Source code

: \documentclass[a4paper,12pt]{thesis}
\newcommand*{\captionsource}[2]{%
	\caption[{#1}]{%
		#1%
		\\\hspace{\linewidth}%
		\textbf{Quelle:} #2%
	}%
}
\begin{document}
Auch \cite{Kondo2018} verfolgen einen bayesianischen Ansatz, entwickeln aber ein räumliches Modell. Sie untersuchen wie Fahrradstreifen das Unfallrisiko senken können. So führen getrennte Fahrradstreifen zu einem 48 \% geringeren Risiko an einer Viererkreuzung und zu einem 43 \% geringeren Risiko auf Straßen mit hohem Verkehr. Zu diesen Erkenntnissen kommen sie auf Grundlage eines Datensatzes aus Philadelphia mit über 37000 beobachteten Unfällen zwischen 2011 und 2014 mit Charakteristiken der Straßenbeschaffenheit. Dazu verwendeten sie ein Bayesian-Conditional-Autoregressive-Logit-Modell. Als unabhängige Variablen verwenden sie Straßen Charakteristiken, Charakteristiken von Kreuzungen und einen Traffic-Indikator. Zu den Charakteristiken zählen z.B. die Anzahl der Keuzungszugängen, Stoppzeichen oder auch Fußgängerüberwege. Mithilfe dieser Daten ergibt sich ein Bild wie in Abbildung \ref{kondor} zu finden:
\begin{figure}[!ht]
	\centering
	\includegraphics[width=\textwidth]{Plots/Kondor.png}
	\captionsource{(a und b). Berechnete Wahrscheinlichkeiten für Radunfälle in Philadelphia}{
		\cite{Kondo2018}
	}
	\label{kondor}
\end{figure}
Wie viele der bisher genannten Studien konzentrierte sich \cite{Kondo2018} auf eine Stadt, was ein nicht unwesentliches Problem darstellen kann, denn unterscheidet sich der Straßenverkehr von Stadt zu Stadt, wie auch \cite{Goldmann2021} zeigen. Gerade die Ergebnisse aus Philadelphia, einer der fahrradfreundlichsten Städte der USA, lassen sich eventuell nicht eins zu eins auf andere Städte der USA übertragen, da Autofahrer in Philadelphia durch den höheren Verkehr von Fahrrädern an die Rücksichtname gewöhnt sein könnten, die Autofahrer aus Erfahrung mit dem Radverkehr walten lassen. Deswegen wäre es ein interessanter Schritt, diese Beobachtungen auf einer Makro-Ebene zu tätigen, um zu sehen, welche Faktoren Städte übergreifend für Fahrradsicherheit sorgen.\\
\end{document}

■ ACTIVITY ■
Each entry above, in full, should be output exactly as it reads.

■ ANSWER FOR THIS EXERCISE ■
Source code

: \documentclass[a4paper,12pt]{thesis}
\newcommand*{\captionsource}[2]{%
	\caption[{#1}]{%
		#1%
		\\\hspace{\linewidth}%
		\textbf{Quelle:} #2%
	}%
}
\begin{document}
Auch \cite{Kondo2018} verfolgen einen bayesianischen Ansatz, entwickeln aber ein räumliches Modell. Sie untersuchen wie Fahrradstreifen das Unfallrisiko senken können. So führen getrennte Fahrradstreifen zu einem 48 \% geringeren Risiko an einer Viererkreuzung und zu einem 43 \% geringeren Risiko auf Straßen mit hohem Verkehr. Zu diesen Erkenntnissen kommen sie auf Grundlage eines Datensatzes aus Philadelphia mit über 37000 beobachteten Unfällen zwischen 2011 und 2014 mit Charakteristiken der Straßenbeschaffenheit. Dazu verwendeten sie ein Bayesian-Conditional-Autoregressive-Logit-Modell. Als unabhängige Variablen verwenden sie Straßen Charakteristiken, Charakteristiken von Kreuzungen und einen Traffic-Indikator. Zu den Charakteristiken zählen z.B. die Anzahl der Keuzungszugängen, Stoppzeichen oder auch Fußgängerüberwege. Mithilfe dieser Daten ergibt sich ein Bild wie in Abbildung \ref{kondor} zu finden:
\begin{figure}[!ht]
	\centering
	\includegraphics[width=\textwidth]{Plots/Kondor.png}
	\captionsource{(a und b). Berechnete Wahrscheinlichkeiten für Radunfälle in Philadelphia}{
		\cite{Kondo2018}
	}
	\label{kondor}
\end{figure}
Wie viele der bisher genannten Studien konzentrierte sich \cite{Kondo2018} auf eine Stadt, was ein nicht unwesentliches Problem darstellen kann, denn unterscheidet sich der Straßenverkehr von Stadt zu Stadt, wie auch \cite{Goldmann2021} zeigen. Gerade die Ergebnisse aus Philadelphia, einer der fahrradfreundlichsten Städte der USA, lassen sich eventuell nicht eins zu eins auf andere Städte der USA übertragen, da Autofahrer in Philadelphia durch den höheren Verkehr von Fahrrädern an die Rücksichtname gewöhnt sein könnten, die Autofahrer aus Erfahrung mit dem Radverkehr walten lassen. Deswegen wäre es ein interessanter Schritt, diese Beobachtungen auf einer Makro-Ebene zu tätigen, um zu sehen, welche Faktoren Städte übergreifend für Fahrradsicherheit sorgen.\\
\end{document}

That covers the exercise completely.